Fast forward through parents taking turns having heart attacks; my subsequent return from LA; an art installation exorcising childhood sexual abuse experiences (UW-La Crosse and the UW Memorial Union); creating public art projects with collaborative artist group FIELDWORK; jobs/projects with Madison Symphony Orchestra, WI Academy of Sciences, Arts & Letters, Madison Museum of Contemporary Art, Design Gallery at UW-Madison; creating Bach Dancing & Dynamite Society stage environments; freelance consulting to open contemporary gallery in Portland, ME, and design historical museum for Idyllwild Arts in California; freelance work in Madison as wearer of many hats. Take-away: Do not underestimate your skills; do the therapy to dump your baggage (or at least get it down to the size of a day-pack); build your community by doing what you do best and sharing it with others; believe in yourself and do what you believe in.

Edenfred at Last

In 2003, I was asked if I’d be interested in helping the Terry Family Foundation create an artists residency program. To be given the opportunity to create one’s dream job is a rare opportunity, and the Edenfred arts residency was the result. I created many community partnerships, a multi-faceted residency program, and an environment dedicated to supporting the creative work of artists of all stripes—writers, playwrights, poets, film-makers, visual artists, composers, musicians, and choreographers. Edenfred also became a nexus for exchanging and developing ideas via “Conversations” for arts curators and choreographers and “Imagine,” an effort to begin to understand our regional creative ecology. Professionally rewarding, personally enriching, and embedded within the community, the residency was my living, breathing art installation helping artists manifest ideas in the world. Take-away: Recognize opportunities and develop them; work to make your dreams real; everything you do is truly in partnership with others.

After Edenfred

Then, it was my job to bring it all to a close with the same attention and care invested in the creation. The residency had become a community asset and there is as much responsibility in dismantling something as there is in building it properly. This was perhaps the most difficult thing in my career because my professional responsibility was divorced from my personal feelings and emotional investment in the residency. Only after closure could I fully allow myself to feel personal anger, grief, and despair. I took a month off and haven’t been very productive for the last six, though one night I ironed every shirt in my closet. Travel has been helpful to develop a new perspective.
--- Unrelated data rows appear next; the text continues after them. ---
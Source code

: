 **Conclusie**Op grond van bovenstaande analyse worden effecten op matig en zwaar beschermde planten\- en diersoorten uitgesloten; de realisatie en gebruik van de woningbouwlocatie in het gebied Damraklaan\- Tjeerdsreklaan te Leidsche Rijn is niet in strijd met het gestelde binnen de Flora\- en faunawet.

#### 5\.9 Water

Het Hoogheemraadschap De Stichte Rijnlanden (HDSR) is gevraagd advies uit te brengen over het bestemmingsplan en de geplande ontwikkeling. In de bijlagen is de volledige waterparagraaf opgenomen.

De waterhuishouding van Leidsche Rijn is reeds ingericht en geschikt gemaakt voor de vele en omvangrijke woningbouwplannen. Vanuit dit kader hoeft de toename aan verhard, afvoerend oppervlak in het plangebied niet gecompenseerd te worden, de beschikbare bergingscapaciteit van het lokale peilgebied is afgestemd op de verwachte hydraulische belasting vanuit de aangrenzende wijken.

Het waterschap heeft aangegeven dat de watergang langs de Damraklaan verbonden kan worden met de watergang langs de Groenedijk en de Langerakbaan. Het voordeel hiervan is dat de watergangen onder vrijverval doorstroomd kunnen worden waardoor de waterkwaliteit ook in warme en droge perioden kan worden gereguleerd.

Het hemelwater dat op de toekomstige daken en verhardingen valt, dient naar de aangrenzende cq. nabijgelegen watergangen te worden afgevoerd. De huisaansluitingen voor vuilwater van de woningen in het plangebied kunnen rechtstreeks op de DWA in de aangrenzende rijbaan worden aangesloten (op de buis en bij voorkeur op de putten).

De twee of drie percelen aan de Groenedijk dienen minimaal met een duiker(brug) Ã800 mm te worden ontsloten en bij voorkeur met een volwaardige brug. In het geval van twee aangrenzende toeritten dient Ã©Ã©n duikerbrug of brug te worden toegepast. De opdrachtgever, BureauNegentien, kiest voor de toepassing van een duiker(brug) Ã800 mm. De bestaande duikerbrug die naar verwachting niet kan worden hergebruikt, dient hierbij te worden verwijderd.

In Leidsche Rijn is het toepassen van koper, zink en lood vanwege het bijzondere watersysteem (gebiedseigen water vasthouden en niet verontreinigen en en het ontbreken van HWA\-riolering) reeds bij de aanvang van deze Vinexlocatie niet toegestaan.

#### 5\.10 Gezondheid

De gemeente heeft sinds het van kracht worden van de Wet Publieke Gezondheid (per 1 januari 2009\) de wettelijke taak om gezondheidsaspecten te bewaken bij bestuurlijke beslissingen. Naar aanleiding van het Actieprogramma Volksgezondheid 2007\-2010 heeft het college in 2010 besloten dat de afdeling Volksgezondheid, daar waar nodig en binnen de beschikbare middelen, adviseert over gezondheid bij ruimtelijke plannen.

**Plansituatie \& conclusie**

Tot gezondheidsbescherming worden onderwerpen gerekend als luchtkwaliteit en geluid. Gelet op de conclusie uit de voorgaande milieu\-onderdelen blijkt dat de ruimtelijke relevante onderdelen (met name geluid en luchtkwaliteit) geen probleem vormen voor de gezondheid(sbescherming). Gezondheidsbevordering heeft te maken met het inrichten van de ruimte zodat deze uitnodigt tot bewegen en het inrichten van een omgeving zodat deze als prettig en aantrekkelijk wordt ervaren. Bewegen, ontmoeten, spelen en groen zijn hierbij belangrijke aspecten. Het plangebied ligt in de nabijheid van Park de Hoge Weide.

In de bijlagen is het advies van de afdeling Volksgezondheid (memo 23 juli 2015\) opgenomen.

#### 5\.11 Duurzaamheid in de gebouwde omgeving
Career paths are winding journeys. Those in the arts even more so, always subject to political and economic fluctuations and to public perception and misperception. My path has been filled with deep, rich experiences and relationships, incredible opportunities, and the trust of others. Being chosen by Our Lives for this issue has prodded a reflective conversation with my younger self and reminds me to trust the universe, keep dreaming big, and to reconnect with the invincibility of teaching a class naked. Take-away: I can’t see around the bend at the moment, but there are opportunities waiting for me just ahead.